An asset protection trust is a vehicle for holding an individual's assets to shield them from creditors. Asset protection trusts allow creditors settle with their respective debtors on favorable terms and avoid costly litigation. This vehicle has complex regulatory requirements, such as being irrevocable, and contains a spendthrift clause. An asset protection trust does provide for occasional distributions, but those distributions can only occur at an independent trustee's discretion.

BREAKING DOWN Asset Protection Trust

Only a few U.S. states fully allow asset protection trusts. As of 2017, these included but were not limited to Alaska, Delaware, Nevada and South Dakota. In addition, Colorado’s allows asset protection trusts on limited terms. However, one can establish an asset protection trust in these states without residing there. Offshore financial centers like the Cook Islands also allow individuals to establish asset protection trusts. The trust's documents and administration, along with some or all of the trust's assets, must be located in the same jurisdiction where the trust was established.

A prominent court case involving asset protection trusts in the Montana state court was recently settled in March 2018. Donald Tangwall commenced litigation against William and Barara Wacker, beginning in 2007. Prior to judgments being issued the Wackers transferred real property to an Alaska domestic asset protection trust. What ensured was a series of state court cases that unveiled jurisdiction laws of domestic asset protection trusts and brought to light certain conflicts among state laws.

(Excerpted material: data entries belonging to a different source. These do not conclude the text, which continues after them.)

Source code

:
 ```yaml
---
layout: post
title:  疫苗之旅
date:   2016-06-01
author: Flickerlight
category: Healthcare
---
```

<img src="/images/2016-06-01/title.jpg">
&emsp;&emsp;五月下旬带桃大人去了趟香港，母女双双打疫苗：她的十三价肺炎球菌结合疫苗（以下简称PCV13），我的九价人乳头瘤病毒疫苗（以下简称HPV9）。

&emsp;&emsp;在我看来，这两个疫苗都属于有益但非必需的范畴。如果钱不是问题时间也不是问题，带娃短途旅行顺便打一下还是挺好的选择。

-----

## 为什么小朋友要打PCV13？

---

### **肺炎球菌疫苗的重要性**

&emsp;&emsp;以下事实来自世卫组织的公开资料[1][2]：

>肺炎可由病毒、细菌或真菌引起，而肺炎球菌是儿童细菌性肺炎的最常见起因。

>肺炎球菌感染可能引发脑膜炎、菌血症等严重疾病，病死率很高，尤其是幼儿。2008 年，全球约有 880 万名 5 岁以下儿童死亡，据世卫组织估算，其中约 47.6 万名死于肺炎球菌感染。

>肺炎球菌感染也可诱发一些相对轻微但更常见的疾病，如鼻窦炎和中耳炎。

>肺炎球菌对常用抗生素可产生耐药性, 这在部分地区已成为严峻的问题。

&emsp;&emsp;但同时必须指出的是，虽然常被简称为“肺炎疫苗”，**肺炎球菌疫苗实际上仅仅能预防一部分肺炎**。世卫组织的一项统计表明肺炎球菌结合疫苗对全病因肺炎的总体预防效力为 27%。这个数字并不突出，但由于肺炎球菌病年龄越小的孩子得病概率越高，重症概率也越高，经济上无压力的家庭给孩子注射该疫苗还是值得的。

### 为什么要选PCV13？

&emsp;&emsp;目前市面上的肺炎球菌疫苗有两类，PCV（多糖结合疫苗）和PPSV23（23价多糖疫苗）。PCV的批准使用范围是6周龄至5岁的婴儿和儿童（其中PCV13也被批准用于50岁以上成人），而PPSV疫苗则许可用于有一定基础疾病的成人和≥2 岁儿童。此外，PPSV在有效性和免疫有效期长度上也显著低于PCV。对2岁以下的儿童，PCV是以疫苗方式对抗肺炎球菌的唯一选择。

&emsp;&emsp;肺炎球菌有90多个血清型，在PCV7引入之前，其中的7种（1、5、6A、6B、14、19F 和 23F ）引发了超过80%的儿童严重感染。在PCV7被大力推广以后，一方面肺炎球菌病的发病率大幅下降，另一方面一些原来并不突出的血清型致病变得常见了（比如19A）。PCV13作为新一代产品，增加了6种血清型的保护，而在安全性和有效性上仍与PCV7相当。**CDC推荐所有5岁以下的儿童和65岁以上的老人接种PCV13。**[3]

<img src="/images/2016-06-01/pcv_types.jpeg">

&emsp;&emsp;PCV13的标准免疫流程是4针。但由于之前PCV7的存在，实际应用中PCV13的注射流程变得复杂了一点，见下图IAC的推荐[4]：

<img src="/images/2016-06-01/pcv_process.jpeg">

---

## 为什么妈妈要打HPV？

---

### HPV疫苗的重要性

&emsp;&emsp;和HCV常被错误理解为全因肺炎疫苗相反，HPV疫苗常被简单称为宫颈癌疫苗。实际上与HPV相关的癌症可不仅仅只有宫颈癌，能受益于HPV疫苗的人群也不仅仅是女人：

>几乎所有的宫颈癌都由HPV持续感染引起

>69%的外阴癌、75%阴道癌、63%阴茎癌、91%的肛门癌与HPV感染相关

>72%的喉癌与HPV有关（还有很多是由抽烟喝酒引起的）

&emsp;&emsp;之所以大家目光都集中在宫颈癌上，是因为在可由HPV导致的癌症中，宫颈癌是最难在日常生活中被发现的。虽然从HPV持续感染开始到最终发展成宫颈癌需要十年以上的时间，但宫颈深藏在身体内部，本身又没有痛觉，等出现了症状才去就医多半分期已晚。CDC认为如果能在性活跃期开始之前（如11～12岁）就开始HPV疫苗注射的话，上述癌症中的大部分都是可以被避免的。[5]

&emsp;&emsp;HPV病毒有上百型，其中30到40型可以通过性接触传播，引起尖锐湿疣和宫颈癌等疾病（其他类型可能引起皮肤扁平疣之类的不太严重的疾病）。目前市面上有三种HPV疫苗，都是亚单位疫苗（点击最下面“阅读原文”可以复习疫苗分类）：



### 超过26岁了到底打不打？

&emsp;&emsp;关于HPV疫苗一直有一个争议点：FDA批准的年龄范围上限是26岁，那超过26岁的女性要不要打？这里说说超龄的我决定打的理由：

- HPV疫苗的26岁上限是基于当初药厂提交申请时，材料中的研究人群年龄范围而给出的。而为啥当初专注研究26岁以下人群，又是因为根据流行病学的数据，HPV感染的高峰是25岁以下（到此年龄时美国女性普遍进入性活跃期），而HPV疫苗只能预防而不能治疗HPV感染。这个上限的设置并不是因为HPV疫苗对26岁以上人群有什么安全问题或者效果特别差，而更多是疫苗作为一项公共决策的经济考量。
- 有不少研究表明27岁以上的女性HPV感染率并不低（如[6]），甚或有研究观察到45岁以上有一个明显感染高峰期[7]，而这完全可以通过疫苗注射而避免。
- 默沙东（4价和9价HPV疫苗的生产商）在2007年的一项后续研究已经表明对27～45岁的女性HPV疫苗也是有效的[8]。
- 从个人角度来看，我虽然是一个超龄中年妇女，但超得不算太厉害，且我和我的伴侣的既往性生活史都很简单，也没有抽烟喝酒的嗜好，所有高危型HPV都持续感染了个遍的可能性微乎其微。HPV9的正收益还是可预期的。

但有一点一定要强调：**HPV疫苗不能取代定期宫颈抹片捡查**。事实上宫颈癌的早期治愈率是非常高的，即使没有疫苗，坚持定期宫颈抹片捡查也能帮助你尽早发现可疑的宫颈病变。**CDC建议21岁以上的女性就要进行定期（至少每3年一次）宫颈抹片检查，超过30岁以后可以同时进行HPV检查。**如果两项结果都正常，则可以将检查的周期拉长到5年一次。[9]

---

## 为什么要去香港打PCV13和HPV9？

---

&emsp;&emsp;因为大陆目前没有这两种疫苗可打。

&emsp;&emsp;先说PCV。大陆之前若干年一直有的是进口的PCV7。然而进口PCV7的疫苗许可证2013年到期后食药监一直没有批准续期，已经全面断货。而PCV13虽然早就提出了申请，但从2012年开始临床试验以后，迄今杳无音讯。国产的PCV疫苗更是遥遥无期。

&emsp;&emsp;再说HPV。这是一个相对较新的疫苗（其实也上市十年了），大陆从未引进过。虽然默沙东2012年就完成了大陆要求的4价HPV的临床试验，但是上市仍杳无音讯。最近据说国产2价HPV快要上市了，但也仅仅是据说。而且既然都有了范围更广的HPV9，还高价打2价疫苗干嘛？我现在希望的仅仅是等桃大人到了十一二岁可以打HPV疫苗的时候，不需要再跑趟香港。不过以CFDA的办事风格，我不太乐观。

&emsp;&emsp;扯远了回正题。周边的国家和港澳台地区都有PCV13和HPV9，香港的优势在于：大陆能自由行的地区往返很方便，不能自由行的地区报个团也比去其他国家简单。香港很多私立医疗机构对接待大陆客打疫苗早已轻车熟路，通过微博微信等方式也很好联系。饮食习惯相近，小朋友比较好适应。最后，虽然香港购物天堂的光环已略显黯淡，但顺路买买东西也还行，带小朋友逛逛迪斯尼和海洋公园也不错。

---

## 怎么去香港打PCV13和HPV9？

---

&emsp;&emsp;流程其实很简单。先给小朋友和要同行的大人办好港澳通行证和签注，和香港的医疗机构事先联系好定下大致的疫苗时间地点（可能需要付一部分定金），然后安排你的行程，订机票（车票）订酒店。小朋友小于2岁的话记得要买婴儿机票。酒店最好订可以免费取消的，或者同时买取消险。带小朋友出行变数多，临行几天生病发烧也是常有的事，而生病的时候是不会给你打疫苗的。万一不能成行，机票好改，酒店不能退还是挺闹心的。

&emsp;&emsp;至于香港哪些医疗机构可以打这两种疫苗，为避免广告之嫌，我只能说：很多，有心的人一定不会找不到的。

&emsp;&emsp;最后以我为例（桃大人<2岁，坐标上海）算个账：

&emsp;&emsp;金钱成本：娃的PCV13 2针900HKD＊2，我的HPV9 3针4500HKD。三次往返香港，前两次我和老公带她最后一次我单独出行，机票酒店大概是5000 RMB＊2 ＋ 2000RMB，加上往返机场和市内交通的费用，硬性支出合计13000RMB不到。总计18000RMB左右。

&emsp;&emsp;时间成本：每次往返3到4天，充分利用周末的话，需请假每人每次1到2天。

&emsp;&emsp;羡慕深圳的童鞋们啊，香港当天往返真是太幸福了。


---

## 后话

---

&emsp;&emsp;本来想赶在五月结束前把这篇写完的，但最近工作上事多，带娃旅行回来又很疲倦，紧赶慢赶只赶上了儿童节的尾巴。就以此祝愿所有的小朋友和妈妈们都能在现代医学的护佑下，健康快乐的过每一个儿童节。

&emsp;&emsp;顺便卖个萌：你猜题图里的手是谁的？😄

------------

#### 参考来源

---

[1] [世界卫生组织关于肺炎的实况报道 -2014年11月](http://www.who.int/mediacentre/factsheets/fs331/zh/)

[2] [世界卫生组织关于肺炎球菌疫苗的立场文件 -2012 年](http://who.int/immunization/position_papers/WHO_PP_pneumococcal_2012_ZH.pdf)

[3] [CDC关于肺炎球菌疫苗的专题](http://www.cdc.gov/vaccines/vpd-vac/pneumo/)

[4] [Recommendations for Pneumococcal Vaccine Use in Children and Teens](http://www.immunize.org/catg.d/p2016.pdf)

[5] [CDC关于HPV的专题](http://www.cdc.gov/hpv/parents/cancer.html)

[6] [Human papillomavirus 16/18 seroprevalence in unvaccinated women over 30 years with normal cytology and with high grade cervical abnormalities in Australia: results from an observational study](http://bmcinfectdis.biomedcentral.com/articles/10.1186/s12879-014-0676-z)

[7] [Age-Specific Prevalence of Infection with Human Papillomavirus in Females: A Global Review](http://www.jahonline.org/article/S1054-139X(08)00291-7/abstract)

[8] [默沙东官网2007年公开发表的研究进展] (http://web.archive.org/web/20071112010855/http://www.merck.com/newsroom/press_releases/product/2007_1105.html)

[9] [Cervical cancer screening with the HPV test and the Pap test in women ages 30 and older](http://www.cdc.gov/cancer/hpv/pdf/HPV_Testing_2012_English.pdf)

Asset Protection Trust and Trust and Estate Law 

Keeping up to date trust and estate laws can be beneficial if you or your family is considering managing your wealth and the inheritance of future generations (and simultaneously avoiding hefty fees).

As of 2018, Internal Revenue Service (IRS) requires estates with combined gross asses and prior taxable gifts exceeding $11.18 million to file a federal estate tax return and pay estate taxes. That means that an estate of $11 million would not be required to file a tax return, and would be exempt from paying an estate tax. For the two years prior, 2017 and 2016, the return and taxes were owed if the estate exceeded $5.49 million and $5.45 million respectively.

In addition, while an estate tax is applied to an estate before the assets are given to the beneficiaries, an inheritance tax (active in Iowa, Kentucky, Maryland, Nebraska, New Jersey and Pennsylvania) applies to assets after someone inherits them.